## Given data
—————
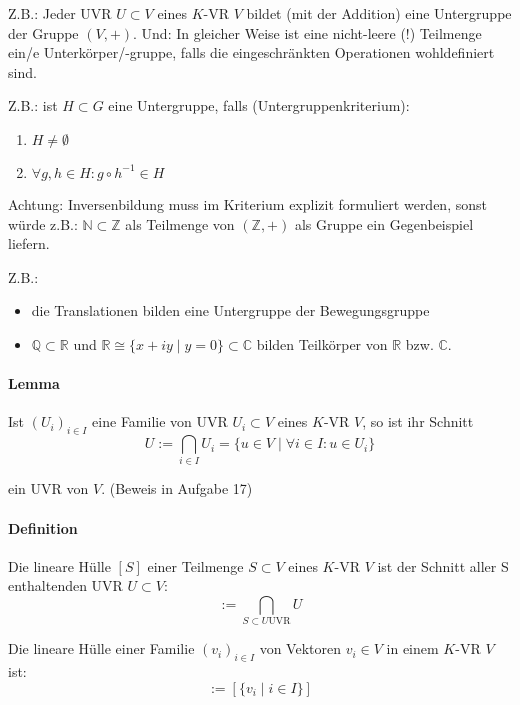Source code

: 	Z.B.: Jeder UVR $U\subset V$ eines $K$-VR $V$ bildet (mit der Addition) eine Untergruppe der Gruppe $(V,+)$.
    Und: In gleicher Weise ist eine nicht-leere (!) Teilmenge ein/e Unterkörper/-gruppe, falls die eingeschränkten Operationen wohldefiniert sind.
    
    Z.B.: ist $H\subset G$ eine Untergruppe, falls (Untergruppenkriterium):
    \begin{enumerate}
        \item $H\neq \emptyset$
        \item $\forall g,h\in H: g\circ h^{-1} \in H$
    \end{enumerate}
            
	Achtung: Inversenbildung muss im Kriterium explizit formuliert werden, sonst würde z.B.: $\mathbb{N}\subset\mathbb{Z}$ als Teilmenge von $(\mathbb{Z}, +)$ als Gruppe ein Gegenbeispiel liefern.
            
     Z.B.: 
     \begin{itemize}
        \item die Translationen bilden eine Untergruppe der Bewegungsgruppe
        \item $\mathbb{Q}\subset\mathbb{R}$ und $\mathbb{R}\cong \{x+iy\mid y=0\}\subset\mathbb{C}$ bilden Teilkörper von $\mathbb{R}$ bzw. $\mathbb{C}$.
     \end{itemize}

\paragraph{Lemma}
    Ist $(U_i)_{i\in I}$ eine Familie von UVR $U_i\subset V$ eines $K$-VR $V$, so ist ihr Schnitt
    \begin{equation*}
        U:= \bigcap_{i\in I}U_i =\{ u\in V\mid \forall i\in I: u\in U_i\}
    \end{equation*}
        
    ein UVR von $V$. (Beweis in Aufgabe 17)
    
\paragraph{Definition}
	Die lineare Hülle $[S]$ einer Teilmenge $S\subset V$ eines $ K $-VR $ V $ ist der Schnitt aller S enthaltenden UVR $U\subset V$:
	\begin{equation*}
		[S] := \bigcap_{S\subset U \text{UVR}} U
	\end{equation*}

	Die lineare Hülle einer Familie $(v_i)_{i\in I}$ von Vektoren $v_i\in V$ in einem $ K $-VR $ V $ ist:
        \begin{equation*}
        	[(v_i)_{i\in I}] := [\{v_i\mid i\in I\}]
        \end{equation*}

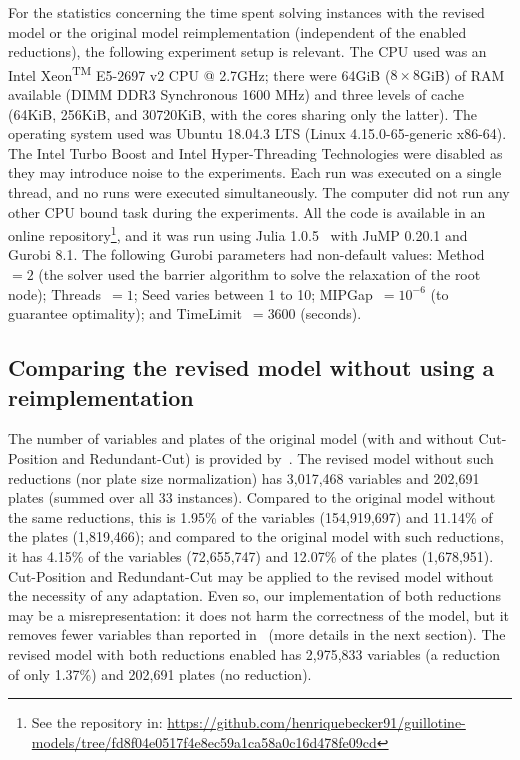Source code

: For the statistics concerning the time spent solving instances with the revised model or the original model reimplementation (independent of the enabled reductions), the following experiment setup is relevant.
The CPU used was an Intel\textsuperscript{\textregistered} Xeon\textsuperscript{TM} E5-2697 v2 CPU @ 2.7GHz;
there were 64GiB (\(8 \times 8\)GiB) of RAM available (DIMM DDR3 Synchronous 1600 MHz) and three levels of cache (64KiB, 256KiB, and 30720KiB, with the cores sharing only the latter).
The operating system used was Ubuntu 18.04.3 LTS (Linux 4.15.0-65-generic x86-64).
The Intel\textsuperscript{\textregistered} Turbo Boost and Intel\textsuperscript{\textregistered} Hyper-Threading Technologies were disabled as they may introduce noise to the experiments.
Each run was executed on a single thread, and no runs were executed simultaneously.
The computer did not run any other CPU bound task during the experiments.
All the code is available in an online repository\footnote{See the repository in: \url{https://github.com/henriquebecker91/guillotine-models/tree/fd8f04e0517f4e8ec59a1ca58a0c16d478fe09cd}}, and it was run using Julia 1.0.5~\cite{julia} with JuMP 0.20.1 and Gurobi 8.1.%
The following Gurobi parameters had non-default values: Method~\(= 2\) (the solver used the barrier algorithm to solve the relaxation of the root node); Threads~\(= 1\); Seed varies between 1 to 10; MIPGap~\(= 10^{-6}\) (to guarantee optimality); and TimeLimit~\(= 3600\) (seconds).

\subsection{Comparing the revised model without using a reimplementation}

The number of variables and plates of the original model (with and without Cut-Position and Redundant-Cut) is provided by~\cite{dimitri_thesis}.
The revised model without such reductions (nor plate size normalization) has 3,017,468 variables and 202,691 plates (summed over all 33 instances). Compared to the original model without the same reductions, this is 1.95\% of the variables (154,919,697) and 11.14\% of the plates (1,819,466); and compared to the original model with such reductions, it has 4.15\% of the variables (72,655,747) and 12.07\% of the plates (1,678,951).
Cut-Position and Redundant-Cut may be applied to the revised model without the necessity of any adaptation.
Even so, our implementation of both reductions may be a misrepresentation: it does not harm the correctness of the model, but it removes fewer variables than reported in~\cite{dimitri_thesis} (more details in the next section).
The revised model with both reductions enabled has 2,975,833 variables (a reduction of only 1.37\%) and 202,691 plates (no reduction).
—————
## Assignment
Find the word "Redundant" in the entries. Copy each line that holds it.

## Solution to the exercise
The number of variables and plates of the original model (with and without Cut-Position and Redundant-Cut) is provided by~\cite{dimitri_thesis}.
Cut-Position and Redundant-Cut may be applied to the revised model without the necessity of any adaptation.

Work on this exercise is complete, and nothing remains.